格好よくて美人だが、女性っぽい表情や仕草は彼女には感じられなかった。
「もう疲れたんだ。近くに居るくらいなら牢にでもぶち込まれたほうが幾分もマシと言うものだよ……」
彼女の泣き言にクリスは、思ったことをそのまま言ってやる。
「逃げないって言ったのに、逃げるんですか?」
レイアはただ押し黙る。
これ以上辛い思いをする必要は無いかも知れない。
けれど、初めて会ったあの時……あんなに素敵な人に見えた彼女がそんな風に弱音を吐くのをクリスは受け止められなかったのだ。

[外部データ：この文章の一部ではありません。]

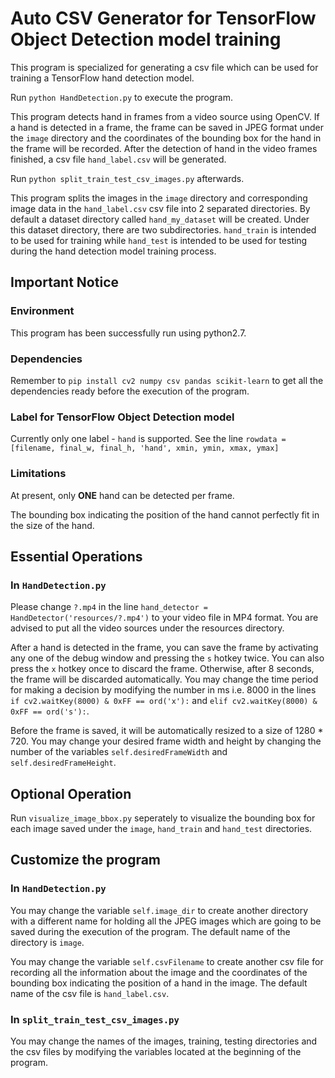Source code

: # Auto CSV Generator for TensorFlow Object Detection model training

This program is specialized for generating a csv file which can be used for training a TensorFlow hand detection model.

Run `python HandDetection.py` to execute the program.

This program detects hand in frames from a video source using OpenCV. If a hand is detected in a frame, the frame can be saved in JPEG format under the `image` directory and the coordinates of the bounding box for the hand in the frame will be recorded. After the detection of hand in the video frames finished, a csv file `hand_label.csv` will be generated.

Run `python split_train_test_csv_images.py` afterwards.

This program splits the images in the `image` directory and corresponding image data in the `hand_label.csv` csv file into 2 separated directories. By default a dataset directory called `hand_my_dataset` will be created. Under this dataset directory, there are two subdirectories. `hand_train` is intended to be used for training while `hand_test` is intended to be used for testing during the hand detection model training process.


## Important Notice

### Environment
This program has been successfully run using python2.7.

### Dependencies
Remember to `pip install cv2 numpy csv pandas scikit-learn` to get all the dependencies ready before the execution of the program.

### Label for TensorFlow Object Detection model
Currently only one label - `hand` is supported. See the line `rowdata = [filename, final_w, final_h, 'hand', xmin, ymin, xmax, ymax]`

### Limitations
At present, only **ONE** hand can be detected per frame.

The bounding box indicating the position of the hand cannot perfectly fit in the size of the hand.


## Essential Operations

### In `HandDetection.py`
Please change `?.mp4` in the line `hand_detector = HandDetector('resources/?.mp4')` to your video file in MP4 format. You are advised to put all the video sources under the resources directory.

After a hand is detected in the frame, you can save the frame by activating any one of the debug window and pressing the `s` hotkey twice. You can also press the `x` hotkey once to discard the frame. Otherwise, after 8 seconds, the frame will be discarded automatically. You may change the time period for making a decision by modifying the number in ms i.e. 8000 in the lines `if cv2.waitKey(8000) & 0xFF == ord('x'):` and `elif cv2.waitKey(8000) & 0xFF == ord('s'):`.

Before the frame is saved, it will be automatically resized to a size of 1280 * 720. You may change your desired frame width and height by changing the number of the variables `self.desiredFrameWidth` and `self.desiredFrameHeight`.

## Optional Operation
Run `visualize_image_bbox.py` seperately to visualize the bounding box for each image saved under the `image`, `hand_train` and `hand_test` directories.


## Customize the program

### In `HandDetection.py`
You may change the variable `self.image_dir` to create another directory with a different name for holding all the JPEG images which are going to be saved during the execution of the program. The default name of the directory is `image`.

You may change the variable `self.csvFilename` to create another csv file for recording all the information about the image and the coordinates of the bounding box indicating the position of a hand in the image. The default name of the csv file is `hand_label.csv`.

### In `split_train_test_csv_images.py`
You may change the names of the images, training, testing directories and the csv files by modifying the variables located at the beginning of the program.
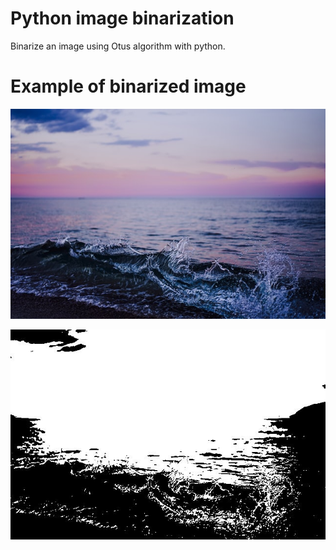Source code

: # Python image binarization

Binarize an image using Otus algorithm with python.

# Example of binarized image

![original image](https://github.com/mahdiabderraouf/python-image-binarization/blob/main/image.jpg?raw=true)

![binarized image](https://github.com/mahdiabderraouf/python-image-binarization/blob/main/binarized_image.jpg?raw=true)


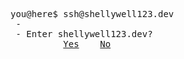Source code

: <pre>
you@here$ ssh@shellywell123.dev
 -
 - Enter shellywell123.dev? 
          <a href="https://shellywell123.dev/tree/index.html">Yes</a>    <a href="https://www.youtube.com/watch?v=dQw4w9WgXcQ&ab_channel=RickAstley">No</a>
</pre>
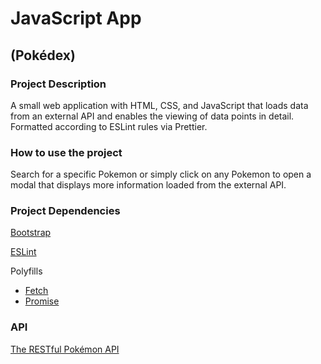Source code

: # JavaScript App

## (Pokédex)

### Project Description

A small web application with HTML, CSS, and JavaScript that loads data from an external API and enables the viewing of data points in detail. Formatted according to ESLint rules via Prettier.

### How to use the project

Search for a specific Pokemon or simply click on any Pokemon to open a modal that displays more information loaded from the external API.

### Project Dependencies

[Bootstrap](https://getbootstrap.com/)

[ESLint](https://eslint.org/)

Polyfills

- [Fetch](https://github.com/github/fetch/releases/download/v3.3.1/fetch.umd.js)
- [Promise](https://github.com/taylorhakes/promise-polyfill)

### API

[The RESTful Pokémon API](https://pokeapi.co/)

彼女に強くあってほしいと勝手なことを思ってしまったから。
するとそこに上から足音が聞こえた。
随分硬い足音で、それが多分高めのヒールによるものだと分かる。
上を振り向くと黒髪の女がゆっくり階段を下りて来ていた。
レイアは彼女に泣き顔を見られまいとするように壁側を向く。
部下の女性はそれを一瞥すらすること無くそのまま通り過ぎながら言った。
いや、敢えて視界に入れないようにしているのだろう。
「今回は私から誘いました。しかし特別な感情はありません。薬も飲んでおきます」
最初に奥の部屋から出てきた時と同じように淡々と話して、ピタリと少しクリス達よりも低い位置で止まると、
「……申し訳ございません」
最後にそれだけ言って彼女は去っていく。
意図は不明だが、何やら理由があったように思える今回の出来事。
不思議な雰囲気の人物だ、とその背中を見送って……もしかしてこんな事態になったのは自分達がこんなタイミングで訪ねて来たせいでは、とクリスは申し訳ない気持ちになる。
そして……
レイアを見ながらクリスは自分の気持ちがまだ恋と呼ぶには早すぎるものだと自覚した。
何故ならクリスは、そういう行為をするエリオットを恥知らずだと軽蔑はすれど、レイアのように嫉妬などしていないのだから。
恋だの愛だのを面倒臭いと言えるほど、まだそれらを何も分かっちゃいなかった。